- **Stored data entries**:
▽

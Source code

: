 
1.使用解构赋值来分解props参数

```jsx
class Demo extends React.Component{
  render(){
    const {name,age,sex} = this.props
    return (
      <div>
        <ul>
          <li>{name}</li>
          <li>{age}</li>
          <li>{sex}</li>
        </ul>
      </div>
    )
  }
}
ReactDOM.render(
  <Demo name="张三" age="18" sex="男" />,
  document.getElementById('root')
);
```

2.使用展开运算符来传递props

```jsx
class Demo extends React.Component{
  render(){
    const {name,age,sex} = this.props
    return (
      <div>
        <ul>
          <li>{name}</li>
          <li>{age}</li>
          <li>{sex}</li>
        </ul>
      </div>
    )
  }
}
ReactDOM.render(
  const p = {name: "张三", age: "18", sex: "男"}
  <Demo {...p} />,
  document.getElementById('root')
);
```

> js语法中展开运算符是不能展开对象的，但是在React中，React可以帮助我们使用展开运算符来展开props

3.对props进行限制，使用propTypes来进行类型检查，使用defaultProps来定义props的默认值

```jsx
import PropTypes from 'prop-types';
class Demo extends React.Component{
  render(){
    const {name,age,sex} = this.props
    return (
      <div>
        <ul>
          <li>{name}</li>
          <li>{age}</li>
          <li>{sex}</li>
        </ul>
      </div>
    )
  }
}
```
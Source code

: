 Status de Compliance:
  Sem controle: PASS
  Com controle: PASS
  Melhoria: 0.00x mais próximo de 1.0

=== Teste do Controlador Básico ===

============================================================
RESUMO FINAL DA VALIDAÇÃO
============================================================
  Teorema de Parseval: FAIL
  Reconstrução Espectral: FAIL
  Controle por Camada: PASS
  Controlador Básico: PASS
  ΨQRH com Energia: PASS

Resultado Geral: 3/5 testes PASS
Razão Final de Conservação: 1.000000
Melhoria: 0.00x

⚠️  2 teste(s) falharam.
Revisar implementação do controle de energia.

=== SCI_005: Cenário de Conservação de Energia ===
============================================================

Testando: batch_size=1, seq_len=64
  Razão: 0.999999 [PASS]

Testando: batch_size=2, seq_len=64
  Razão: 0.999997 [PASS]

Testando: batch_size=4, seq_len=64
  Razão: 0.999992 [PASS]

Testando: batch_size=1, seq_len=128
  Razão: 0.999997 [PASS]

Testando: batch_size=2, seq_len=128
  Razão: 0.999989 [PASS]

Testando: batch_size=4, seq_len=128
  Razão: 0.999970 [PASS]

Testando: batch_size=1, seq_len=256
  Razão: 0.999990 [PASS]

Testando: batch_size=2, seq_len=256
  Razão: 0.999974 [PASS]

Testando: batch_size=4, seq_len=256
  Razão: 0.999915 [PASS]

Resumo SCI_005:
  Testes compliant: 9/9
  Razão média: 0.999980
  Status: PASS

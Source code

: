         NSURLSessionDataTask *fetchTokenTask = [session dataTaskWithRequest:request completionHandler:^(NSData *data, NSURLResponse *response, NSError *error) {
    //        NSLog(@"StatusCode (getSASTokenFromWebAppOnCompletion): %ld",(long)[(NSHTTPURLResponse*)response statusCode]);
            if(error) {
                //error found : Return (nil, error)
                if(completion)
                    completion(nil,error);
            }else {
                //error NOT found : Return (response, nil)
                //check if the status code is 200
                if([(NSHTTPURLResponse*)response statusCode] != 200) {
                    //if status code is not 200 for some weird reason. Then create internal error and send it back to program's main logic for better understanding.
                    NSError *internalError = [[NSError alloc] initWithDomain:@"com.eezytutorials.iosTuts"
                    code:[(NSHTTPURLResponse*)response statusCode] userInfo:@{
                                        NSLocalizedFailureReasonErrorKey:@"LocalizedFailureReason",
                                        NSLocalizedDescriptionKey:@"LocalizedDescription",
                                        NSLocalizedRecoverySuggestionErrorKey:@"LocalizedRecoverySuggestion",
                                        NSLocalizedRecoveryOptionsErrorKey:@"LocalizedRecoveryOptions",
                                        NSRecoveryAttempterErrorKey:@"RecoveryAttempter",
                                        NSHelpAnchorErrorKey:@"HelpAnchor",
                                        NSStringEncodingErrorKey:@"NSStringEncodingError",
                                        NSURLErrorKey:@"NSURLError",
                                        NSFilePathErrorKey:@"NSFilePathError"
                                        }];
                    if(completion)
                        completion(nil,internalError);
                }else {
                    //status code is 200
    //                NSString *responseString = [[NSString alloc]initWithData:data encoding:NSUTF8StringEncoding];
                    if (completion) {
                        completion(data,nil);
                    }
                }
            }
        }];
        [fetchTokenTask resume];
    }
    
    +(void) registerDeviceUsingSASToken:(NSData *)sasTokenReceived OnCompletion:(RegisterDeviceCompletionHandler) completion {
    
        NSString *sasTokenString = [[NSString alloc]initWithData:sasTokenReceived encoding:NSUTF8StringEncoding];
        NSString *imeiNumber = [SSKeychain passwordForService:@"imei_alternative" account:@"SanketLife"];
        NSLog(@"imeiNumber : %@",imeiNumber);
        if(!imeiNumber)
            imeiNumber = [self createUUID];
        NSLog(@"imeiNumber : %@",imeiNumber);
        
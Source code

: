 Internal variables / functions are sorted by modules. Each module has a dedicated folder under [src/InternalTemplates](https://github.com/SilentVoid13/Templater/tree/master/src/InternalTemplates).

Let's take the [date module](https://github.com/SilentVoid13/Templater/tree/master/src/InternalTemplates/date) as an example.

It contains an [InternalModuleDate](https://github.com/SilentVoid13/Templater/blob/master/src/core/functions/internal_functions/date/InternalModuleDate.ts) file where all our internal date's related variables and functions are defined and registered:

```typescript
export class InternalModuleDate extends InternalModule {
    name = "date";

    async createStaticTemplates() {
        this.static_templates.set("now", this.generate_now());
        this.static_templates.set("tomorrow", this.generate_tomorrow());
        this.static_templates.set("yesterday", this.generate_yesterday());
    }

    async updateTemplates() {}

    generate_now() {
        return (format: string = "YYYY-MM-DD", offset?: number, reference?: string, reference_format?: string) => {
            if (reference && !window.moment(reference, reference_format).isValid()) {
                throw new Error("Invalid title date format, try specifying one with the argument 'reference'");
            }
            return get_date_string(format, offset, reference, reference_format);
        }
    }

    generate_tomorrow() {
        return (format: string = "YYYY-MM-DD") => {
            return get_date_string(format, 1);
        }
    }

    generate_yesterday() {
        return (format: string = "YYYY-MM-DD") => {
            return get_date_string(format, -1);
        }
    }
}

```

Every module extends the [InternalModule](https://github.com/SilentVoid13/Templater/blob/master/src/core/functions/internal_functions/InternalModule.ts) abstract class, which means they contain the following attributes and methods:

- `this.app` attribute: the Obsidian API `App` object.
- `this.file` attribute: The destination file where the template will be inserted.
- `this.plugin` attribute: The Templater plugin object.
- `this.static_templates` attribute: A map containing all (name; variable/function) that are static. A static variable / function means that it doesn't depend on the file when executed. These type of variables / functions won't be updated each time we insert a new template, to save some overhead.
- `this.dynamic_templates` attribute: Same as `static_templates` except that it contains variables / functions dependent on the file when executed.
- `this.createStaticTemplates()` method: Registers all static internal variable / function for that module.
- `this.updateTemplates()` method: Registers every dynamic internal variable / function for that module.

△

Up to and including the line with "Teste do Controlador", restate the records above word for word from the very first line.

Source code

: 
1.使用解构赋值来分解props参数

```jsx
class Demo extends React.Component{
  render(){
    const {name,age,sex} = this.props
    return (
      <div>
        <ul>
          <li>{name}</li>
          <li>{age}</li>
          <li>{sex}</li>
        </ul>
      </div>
    )
  }
}
ReactDOM.render(
  <Demo name="张三" age="18" sex="男" />,
  document.getElementById('root')
);
```

2.使用展开运算符来传递props

```jsx
class Demo extends React.Component{
  render(){
    const {name,age,sex} = this.props
    return (
      <div>
        <ul>
          <li>{name}</li>
          <li>{age}</li>
          <li>{sex}</li>
        </ul>
      </div>
    )
  }
}
ReactDOM.render(
  const p = {name: "张三", age: "18", sex: "男"}
  <Demo {...p} />,
  document.getElementById('root')
);
```

> js语法中展开运算符是不能展开对象的，但是在React中，React可以帮助我们使用展开运算符来展开props

3.对props进行限制，使用propTypes来进行类型检查，使用defaultProps来定义props的默认值

```jsx
import PropTypes from 'prop-types';
class Demo extends React.Component{
  render(){
    const {name,age,sex} = this.props
    return (
      <div>
        <ul>
          <li>{name}</li>
          <li>{age}</li>
          <li>{sex}</li>
        </ul>
      </div>
    )
  }
}
```
Source code

: Status de Compliance:
  Sem controle: PASS
  Com controle: PASS
  Melhoria: 0.00x mais próximo de 1.0

=== Teste do Controlador Básico ===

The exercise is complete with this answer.